A quarter of black Americans live below the federal poverty level, a rate about twice the national rate. More than a third of all black children live in poverty, and almost two thirds grow up in homes without both parents. In some cities, more than half of all black boys do not finish high school, and by the time they are in their 30’s almost 6 in10 black high school drop outs will have spent time in prison. Half of all black men in their 20’s are jobless. The typical black household earns only about 60% of the earning of white households and has a net worth only about 10% of that of whites. The HIV/AIDS rate is highest for black Americans and blacks are more often the victims of inadequate healthcare. In 2008 the government has been enforcing drug laws that put young poor black men and women at a higher risk of incarceration. Two generations ago, you could go through a phase, get in trouble with the law, get involved with drugs for a minute, hustle a little dope until something happened to scare you straight. Today, you no longer have the opportunity to learn from your mistakes or be scared straight. Due to harsh Federal and State drug laws you mess up the first time and it could men a lengthy prison sentence. And that one prison sentence could affect the rest of your life and the rest of your family. You are the unknown. You can’t vote, you can’t get a job, you can’t get a grant or financial aid for school, you can’t live in public housing (not even with your momma), and you can’t get health care. You can’t support yourself or your family. The only thing you can do is exactly what the system knows you will do, commit more crimes to survive. This is why the recidivism rate amongst blacks is so high. For first time offenders, the rate of re-incarceration can be as high as 15%, for individuals with prior criminal history it can be almost 40%. These individuals don’t want to commit any crimes and be at risk of going back to jail but they feel they have no choice, it’s do what you do best or starve. The choice thereafter becomes instinctive. They are trying to survive in a society that wants to keep them unknown.

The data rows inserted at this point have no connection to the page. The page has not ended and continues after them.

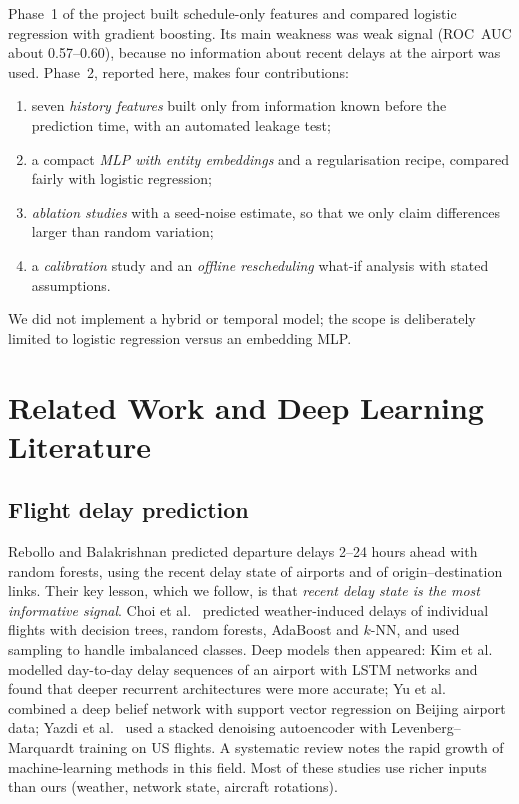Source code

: \documentclass[conference]{IEEEtran}
\begin{document}
Phase~1 of the project built schedule-only features and compared logistic regression with gradient boosting. Its main weakness was weak signal (ROC~AUC about 0.57--0.60), because no information about recent delays at the airport was used. Phase~2, reported here, makes four contributions:
\begin{enumerate}
\item seven \emph{history features} built only from information known before the prediction time, with an automated leakage test;
\item a compact \emph{MLP with entity embeddings} and a regularisation recipe, compared fairly with logistic regression;
\item \emph{ablation studies} with a seed-noise estimate, so that we only claim differences larger than random variation;
\item a \emph{calibration} study and an \emph{offline rescheduling} what-if analysis with stated assumptions.
\end{enumerate}
We did not implement a hybrid or temporal model; the scope is deliberately limited to logistic regression versus an embedding MLP.

\section{Related Work and Deep Learning Literature}
\subsection{Flight delay prediction}
Rebollo and Balakrishnan \cite{rebollo} predicted departure delays 2--24 hours ahead with random forests, using the recent delay state of airports and of origin--destination links. Their key lesson, which we follow, is that \emph{recent delay state is the most informative signal}. Choi et al.\ \cite{choi} predicted weather-induced delays of individual flights with decision trees, random forests, AdaBoost and $k$-NN, and used sampling to handle imbalanced classes. Deep models then appeared: Kim et al.\ \cite{kim} modelled day-to-day delay sequences of an airport with LSTM networks and found that deeper recurrent architectures were more accurate; Yu et al.\ \cite{yu} combined a deep belief network with support vector regression on Beijing airport data; Yazdi et al.\ \cite{yazdi} used a stacked denoising autoencoder with Levenberg--Marquardt training on US flights. A systematic review \cite{carvalho} notes the rapid growth of machine-learning methods in this field. Most of these studies use richer inputs than ours (weather, network state, aircraft rotations).
\end{document}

While we do believe that people in prison are a danger in society, there is something gravely wrong when there is a 2.2 million people in jail and almost 1 million of them are black, when the fact is that black people make up only 13 percent of societies makeup on a whole. If you as a parent have been incarcerated, your children are 6 times more likely to go to jail because you did. Most minorities know someone who knows someone that is in jail, that’s been to jail, or that’s been to jail themselves. Conversations about inmates in prison seem normal to us. Prison in the black community has lost its negative stigma. In 2007 the Bureau of Justice reported that the leading cause of death among black males ages 16 to 34 was black on black homicide. Today’s youth are disrespectful and wreckless as many participate in criminal activities for some feeling of acceptance and family. It is probable that their fathers aren’t in the home because he has either purposely disappeared, been violently killed or incarcerated. In 2008 it’s a sad truth but one in three is likely.
The black man is disappearing from existence in record numbers. They are being lost to poverty, HIV, violence, death, and incarceration. We cannot continue to treat these problems like many of us do our personal problems- we ignore them. We have already lost our fathers, brothers and men, we don’t want our children to be lost as well.
How do you perceive the black man of today? What can be done to bridge the gap between the races?